TASK —
Filter the records, keeping every line that has the string "Considerations".

Start of RECORDS PROVIDED

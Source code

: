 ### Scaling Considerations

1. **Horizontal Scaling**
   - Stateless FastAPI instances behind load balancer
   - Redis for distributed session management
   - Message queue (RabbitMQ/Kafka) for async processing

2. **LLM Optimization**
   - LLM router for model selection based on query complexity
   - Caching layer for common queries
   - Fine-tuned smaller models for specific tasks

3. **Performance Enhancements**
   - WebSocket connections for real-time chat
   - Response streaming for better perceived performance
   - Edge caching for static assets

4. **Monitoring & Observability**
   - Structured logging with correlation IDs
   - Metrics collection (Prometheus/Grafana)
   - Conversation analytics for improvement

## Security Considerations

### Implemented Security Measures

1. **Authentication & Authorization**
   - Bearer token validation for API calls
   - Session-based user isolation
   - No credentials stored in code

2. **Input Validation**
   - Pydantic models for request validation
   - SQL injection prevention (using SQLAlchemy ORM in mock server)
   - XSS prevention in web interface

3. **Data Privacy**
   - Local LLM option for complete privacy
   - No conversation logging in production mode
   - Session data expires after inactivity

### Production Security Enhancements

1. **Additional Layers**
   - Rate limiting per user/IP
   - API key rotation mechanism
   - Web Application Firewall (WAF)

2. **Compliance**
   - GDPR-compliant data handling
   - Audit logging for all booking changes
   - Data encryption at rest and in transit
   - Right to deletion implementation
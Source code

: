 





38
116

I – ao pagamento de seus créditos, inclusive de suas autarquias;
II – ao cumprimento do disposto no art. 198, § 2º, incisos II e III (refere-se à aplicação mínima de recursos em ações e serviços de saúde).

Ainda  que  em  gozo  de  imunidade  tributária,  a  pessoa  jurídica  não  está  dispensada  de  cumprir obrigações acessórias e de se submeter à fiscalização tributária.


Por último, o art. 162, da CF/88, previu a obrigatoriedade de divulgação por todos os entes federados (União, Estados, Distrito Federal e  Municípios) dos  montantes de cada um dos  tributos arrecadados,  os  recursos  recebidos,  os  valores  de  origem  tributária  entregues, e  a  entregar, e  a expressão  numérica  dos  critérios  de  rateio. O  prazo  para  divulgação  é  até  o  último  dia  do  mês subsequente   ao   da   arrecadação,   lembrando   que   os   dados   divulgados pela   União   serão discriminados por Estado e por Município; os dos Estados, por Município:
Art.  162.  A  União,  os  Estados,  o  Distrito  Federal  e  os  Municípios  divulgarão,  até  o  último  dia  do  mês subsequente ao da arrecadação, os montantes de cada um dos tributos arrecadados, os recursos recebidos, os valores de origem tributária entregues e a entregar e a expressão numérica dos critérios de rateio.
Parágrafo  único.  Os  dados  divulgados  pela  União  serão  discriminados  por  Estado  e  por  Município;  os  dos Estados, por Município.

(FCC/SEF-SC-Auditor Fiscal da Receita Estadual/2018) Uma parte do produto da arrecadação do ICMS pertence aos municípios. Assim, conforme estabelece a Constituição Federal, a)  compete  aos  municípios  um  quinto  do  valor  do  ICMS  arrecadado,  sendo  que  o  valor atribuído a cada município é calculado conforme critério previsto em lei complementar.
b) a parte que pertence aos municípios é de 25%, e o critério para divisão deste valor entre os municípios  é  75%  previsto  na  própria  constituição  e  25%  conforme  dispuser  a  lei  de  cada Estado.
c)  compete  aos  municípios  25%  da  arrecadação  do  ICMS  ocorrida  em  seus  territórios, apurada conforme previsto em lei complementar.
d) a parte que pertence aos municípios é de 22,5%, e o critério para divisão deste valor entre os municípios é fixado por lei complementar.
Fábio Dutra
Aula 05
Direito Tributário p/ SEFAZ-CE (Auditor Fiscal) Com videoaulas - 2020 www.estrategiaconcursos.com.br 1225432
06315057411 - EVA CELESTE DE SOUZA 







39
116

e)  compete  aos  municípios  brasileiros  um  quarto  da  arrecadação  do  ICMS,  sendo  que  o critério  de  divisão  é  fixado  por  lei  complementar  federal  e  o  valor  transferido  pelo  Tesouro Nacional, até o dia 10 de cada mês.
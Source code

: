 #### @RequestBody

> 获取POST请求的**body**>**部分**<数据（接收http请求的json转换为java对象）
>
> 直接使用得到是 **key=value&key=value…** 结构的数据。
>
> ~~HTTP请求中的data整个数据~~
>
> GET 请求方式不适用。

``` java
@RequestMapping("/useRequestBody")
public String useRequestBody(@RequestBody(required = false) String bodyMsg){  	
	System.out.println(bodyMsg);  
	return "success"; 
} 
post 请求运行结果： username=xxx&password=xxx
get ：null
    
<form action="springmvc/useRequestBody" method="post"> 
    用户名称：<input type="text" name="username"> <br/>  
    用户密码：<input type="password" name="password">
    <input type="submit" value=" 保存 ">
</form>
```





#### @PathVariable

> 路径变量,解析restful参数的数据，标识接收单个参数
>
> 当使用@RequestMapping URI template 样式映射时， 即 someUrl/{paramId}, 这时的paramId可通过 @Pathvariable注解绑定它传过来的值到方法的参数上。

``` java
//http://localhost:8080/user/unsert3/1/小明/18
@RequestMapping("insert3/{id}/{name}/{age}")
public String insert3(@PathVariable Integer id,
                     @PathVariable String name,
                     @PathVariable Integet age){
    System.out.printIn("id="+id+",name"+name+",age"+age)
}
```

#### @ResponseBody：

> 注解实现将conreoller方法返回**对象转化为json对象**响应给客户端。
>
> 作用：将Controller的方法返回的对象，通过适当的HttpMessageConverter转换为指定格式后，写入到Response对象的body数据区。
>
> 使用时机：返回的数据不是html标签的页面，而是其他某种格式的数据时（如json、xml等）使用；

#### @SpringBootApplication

End of RECORDS PROVIDED

RESPONSE TO THE TASK —
: ### Scaling Considerations
## Security Considerations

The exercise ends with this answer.